2. Potential patrons may not know the quality of the band either. They'll be reluctant to pay a fixed cover charge to see a band that might be unlistenable or undancable. It's better to pay no cover and a higher price for drinks – that way, you only pay if the band is worth listening (and drinking) to.
It works until a drug like Ecstasy comes along.
I started thinking about this when watching the movie 24 Hour Party People, which tells (in part) the story of The Hacienda nightclub. Opening in 1982, the club featured performers like New Order and The Smiths. It never made much money, but when Ecstasy hit the scene, it began to lose money in a serious way, because people stopped buying liquor, and started buying from drug dealers circulating in the club – the only ones who made serious money from the operation.
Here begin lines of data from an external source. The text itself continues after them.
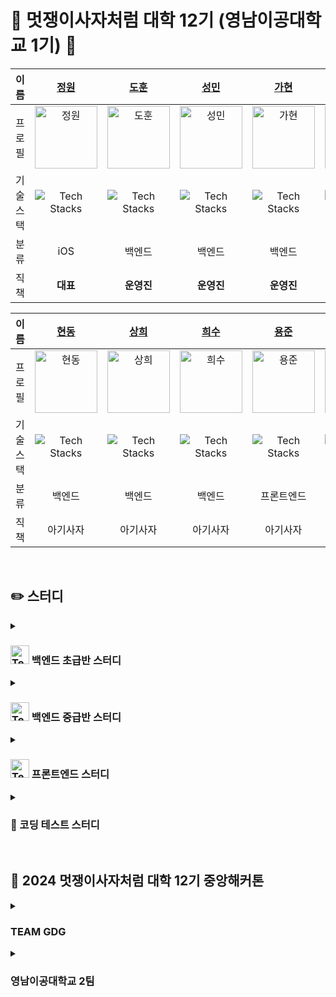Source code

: <!-- GitHub Links
[정원](https://github.com/Seo-garden)
[도훈](https://github.com/dohun1109)
[성민](https://github.com/ad-astra-per-ardua)
[가현](https://github.com/gahyeeeon)
[기봉](https://github.com/rohgibong)
[진수](https://github.com/JinsuBae2)
[현동](https://github.com/lhdmir)
[상희](https://github.com/tkdgml822)
[희수](https://github.com/kingxeesu)
[용준](https://github.com/55yong)
[승헌](https://github.com/12seungheon)
[가영](https://github.com/kaouo)
-->

<!-- GitHub Images
![정원](https://github.com/Seo-garden.png)
![도훈](https://github.com/dohun1109.png)
![성민](https://github.com/ad-astra-per-ardua.png)
![가현](https://github.com/gahyeeeon.png)
![기봉](https://github.com/rohgibong.png)
![진수](https://github.com/JinsuBae2.png)
![현동](https://github.com/lhdmir.png)
![상희](https://github.com/tkdgml822.png)
![희수](https://github.com/kingxeesu.png)
![용준](https://github.com/55yong.png)
![승헌](https://github.com/12seungheon.png)
![가영](https://github.com/kaouo.png)

<img src="https://github.com/Seo-garden.png" width=100px height=100px alt="정원" />
<img src="https://github.com/dohun1109.png" width=100px height=100px alt="도훈" />
<img src="https://github.com/ad-astra-per-ardua.png" width=100px height=100px alt="성민" />
<img src="https://github.com/gahyeeeon.png" width=100px height=100px alt="가현" />
<img src="https://github.com/rohgibong.png" width=100px height=100px alt="기봉" />
<img src="https://github.com/JinsuBae2.png" width=100px height=100px alt="진수" />
<img src="https://github.com/lhdmir.png" width=100px height=100px alt="현동" />
<img src="https://github.com/tkdgml822.png" width=100px height=100px alt="상희" />
<img src="https://github.com/kingxeesu.png" width=100px height=100px alt="희수" />
<img src="https://github.com/55yong.png" width=100px height=100px alt="용준" />
<img src="https://github.com/12seungheon.png" width=100px height=100px alt="승헌" />
<img src="https://github.com/kaouo.png" width=100px height=100px alt="가영" />
-->

<!-- Tech Stack Icons
![Tech Stacks](https://skillicons.dev/icons?i=spring)

<img src="https://skillicons.dev/icons?i=spring" width=30px height=30px alt="Tech Stacks" />
-->


# 🦁 멋쟁이사자처럼 대학 12기 (영남이공대학교 1기) 🦁

| 이름 | [정원](https://github.com/Seo-garden) | [도훈](https://github.com/dohun1109) | [성민](https://github.com/ad-astra-per-ardua) | [가현](https://github.com/gahyeeeon) | [기봉](https://github.com/rohgibong) | [진수](https://github.com/JinsuBae2) |
| :-: | :-: | :-: | :-: | :-: | :-: | :-: |
| 프로필 | <img src="https://github.com/Seo-garden.png" width=100px height=100px alt="정원" /> | <img src="https://github.com/dohun1109.png" width=100px height=100px alt="도훈" /> | <img src="https://github.com/ad-astra-per-ardua.png" width=100px height=100px alt="성민" /> | <img src="https://github.com/gahyeeeon.png" width=100px height=100px alt="가현" /> | <img src="https://github.com/rohgibong.png" width=100px height=100px alt="기봉" /> |  <img src="https://github.com/JinsuBae2.png" width=100px height=100px alt="진수" /> |
| 기술<br/>스택 | ![Tech Stacks](https://skillicons.dev/icons?i=swift) | ![Tech Stacks](https://skillicons.dev/icons?i=spring) | ![Tech Stacks](https://skillicons.dev/icons?i=django) | ![Tech Stacks](https://skillicons.dev/icons?i=spring) | ![Tech Stacks](https://skillicons.dev/icons?i=spring) | ![Tech Stacks](https://skillicons.dev/icons?i=spring) | ![Tech Stacks](https://skillicons.dev/icons?i=spring) | ![Tech Stacks](https://skillicons.dev/icons?i=spring) | ![Tech Stacks](https://skillicons.dev/icons?i=spring) | 
| 분류 | iOS | 백엔드 | 백엔드 | 백엔드 | 백엔드 | 백엔드 | 백엔드 | 백엔드 | 백엔드 |
| 직책 | **대표** | **운영진** | **운영진** | **운영진** | 아기사자 | 아기사자 | 아기사자 | 아기사자 | 아기사자 | 아기사자 | 

| 이름 | [현동](https://github.com/lhdmir) | [상희](https://github.com/tkdgml822) | [희수](https://github.com/kingxeesu) | [용준](https://github.com/55yong) | [승헌](https://github.com/12seungheon) | [가영](https://github.com/kaouo) | 
| :-: | :-: | :-: | :-: | :-: | :-: | :-: |
| 프로필 | <img src="https://github.com/lhdmir.png" width=100px height=100px alt="현동" /> | <img src="https://github.com/tkdgml822.png" width=100px height=100px alt="상희" /> | <img src="https://github.com/kingxeesu.png" width=100px height=100px alt="희수" /> | <img src="https://github.com/55yong.png" width=100px height=100px alt="용준" /> | <img src="https://github.com/12seungheon.png" width=100px height=100px alt="승헌" /> | <img src="https://github.com/kaouo.png" width=100px height=100px alt="가영" /> |
| 기술<br/>스택 | ![Tech Stacks](https://skillicons.dev/icons?i=spring) | ![Tech Stacks](https://skillicons.dev/icons?i=spring) | ![Tech Stacks](https://skillicons.dev/icons?i=spring) | ![Tech Stacks](https://skillicons.dev/icons?i=react) | ![Tech Stacks](https://skillicons.dev/icons?i=react) | ![Tech Stacks](https://skillicons.dev/icons?i=react) |
| 분류 | 백엔드 | 백엔드 | 백엔드 | 프론트엔드 | 프론트엔드 | 프론트엔드 |
| 직책 | 아기사자 | 아기사자 | 아기사자 | 아기사자 | 아기사자 | 아기사자 | 

<br/>

## ✏️ 스터디

<details><summary><h3><img src="https://skillicons.dev/icons?i=java" width=30px height=30px alt="Tech Stacks" /> 백엔드 초급반 스터디</h3></summary>
  
  - [백엔드 초급반 스터디 리포지토리](https://github.com/gahyeeeon/Java_Basic)
    
</details>

<details><summary><h3><img src="https://skillicons.dev/icons?i=spring" width=30px height=30px alt="Tech Stacks" /> 백엔드 중급반 스터디</h3></summary>

  - [백엔드 중급반 스터디 리포지토리](https://github.com/dohun1109/Java8-Spring)
  
</details>

<details><summary><h3><img src="https://skillicons.dev/icons?i=react" width=30px height=30px alt="Tech Stacks" /> 프론트엔드 스터디</h3></summary>

  - [프론트엔드 스터디 깃허브 리포지토리](https://github.com/55yong/Frontend-Study)
  - [프론트엔드 자율스터디 깃허브 리포지토리](https://github.com/55yong/Frontend-Study-New)
  
</details>

<details><summary><h3>📝 코딩 테스트 스터디</h3></summary>

  - [깃허브 리포지토리](https://github.com/TEAM-GDG/Algorithm)
  
</details>

<br>
   
## 📌 2024 멋쟁이사자처럼 대학 12기 중앙해커톤

<details><summary><h3>TEAM GDG</h3></summary>

| 이름 | [용준](https://github.com/55yong) | [가영](https://github.com/kaouo) |[상희](https://github.com/tkdgml822) |[도훈](https://github.com/dohun1109)|[희수](https://github.com/kingxeesu) |[기봉](https://github.com/rohgibong) |
| :-: | :-: | :-: | :-:| :-: | :-:| :-: |
| 프로필 | <img src="https://github.com/55yong.png" width=100px height=100px alt="용준" /> | <img src="https://github.com/kaouo.png" width=100px height=100px alt="가영" /> | <img src="https://github.com/tkdgml822.png" width=100px height=100px alt="상희" /> | <img src="https://github.com/dohun1109.png" width=100px height=100px alt="도훈" /> | <img src="https://github.com/kingxeesu.png" width=100px height=100px alt="희수" /> | <img src="https://github.com/rohgibong.png" width=100px height=100px alt="기봉" /> |
| 기술<br/>스택 | [![Tech Stacks](https://skillicons.dev/icons?i=react)](https://skillicons.dev) | [![Tech Stacks](https://skillicons.dev/icons?i=react)](https://skillicons.dev) | [![Tech Stacks](https://skillicons.dev/icons?i=spring)](https://skillicons.dev) | [![Tech Stacks](https://skillicons.dev/icons?i=spring)](https://skillicons.dev) | [![Tech Stacks](https://skillicons.dev/icons?i=spring)](https://skillicons.dev) | [![Tech Stacks](https://skillicons.dev/icons?i=spring)](https://skillicons.dev) |
| 분류 | 프론트엔드 | 프론트엔드 | 백엔드 | 백엔드 | 백엔드 | 백엔드 |

</details>
<details>
  <summary><h3>영남이공대학교 2팀</h3></summary>

| 이름 | [승헌](https://github.com/12seungheon) | [현동](https://github.com/lhdmir) | [진수](https://github.com/JinsuBae2) | [성민](https://github.com/ad-astra-per-ardua) | [가현](https://github.com/gahyeeeon) |
| :-: | :-: | :-: | :-: | :-: | :-: |
| 프로필 | <img src="https://github.com/12seungheon.png" width=100px height=100px alt="승헌" /> | <img src="https://github.com/lhdmir.png" width=100px height=100px alt="현동" /> | <img src="https://github.com/JinsuBae2.png" width=100px height=100px alt="진수" /> | <img src="https://github.com/ad-astra-per-ardua.png" width=100px height=100px alt="성민" /> | <img src="https://github.com/gahyeeeon.png" width=100px height=100px alt="가현" /> |
| 기술<br/>스택 | [![Tech Stacks](https://skillicons.dev/icons?i=react)](https://skillicons.dev) | [![Tech Stacks](https://skillicons.dev/icons?i=spring)](https://skillicons.dev) | [![Tech Stacks](https://skillicons.dev/icons?i=spring)](https://skillicons.dev) | [![Tech Stacks](https://skillicons.dev/icons?i=django)](https://skillicons.dev) | [![Tech Stacks](https://skillicons.dev/icons?i=spring)](https://skillicons.dev) |
| 분류 | 프론트엔드 | 백엔드 | 백엔드 | 백엔드 | 백엔드 |

</details>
People have now figured out a way to make money from the rave scene: high cover charges and $5 bottles of water. But what about information problems, assessing the quality of unknown bands? Raves don't feature live music. DJs are in the music information business, sorting through obscure new recordings, playing only the most promising musicians.
The theory that paying musicians through liquor sales solves information problems is simple, but it generates a number of interesting and possibly testable hypotheses. For example, there should be a positive correlation between liquor consumption and entry of new bands into the music business. Britain seems to fit those stylized facts – what about the US and Canada? Is America's high legal drinking age choking off its music industry? Men drink more liquor than women – does this give bands an incentive to cater to male tastes?
And what about other demographics that don't drink a lot of alcohol, for example, pre-teen girls or those for whom cannabis is the drug of choice?
Professional expertise delivers to pre-teens the music they want (or that experts figure will sell). Is there a group aimed for the pre-teen market who wasn't manufactured? According to Wikipedia, the Bay City Rollers weren't, and one could make a case for Justin Bieber, but just about all the others I can think of were, from the Monkees to Britney Spears and Miley Cyrus.
What about marijuana smokers? There's another way new bands can get a break, that is, being bundled with a more successful group. Folks festivals work that way. People are prepared to pay for a ticket in part because they want to see the headliners, and in part because they can work the odds. There's likely to be a band worth seeing somewhere in the line-up. Sometimes bundling arrangements can go wrong, of course – but I'll leave the nominations for worst opening act for the comments.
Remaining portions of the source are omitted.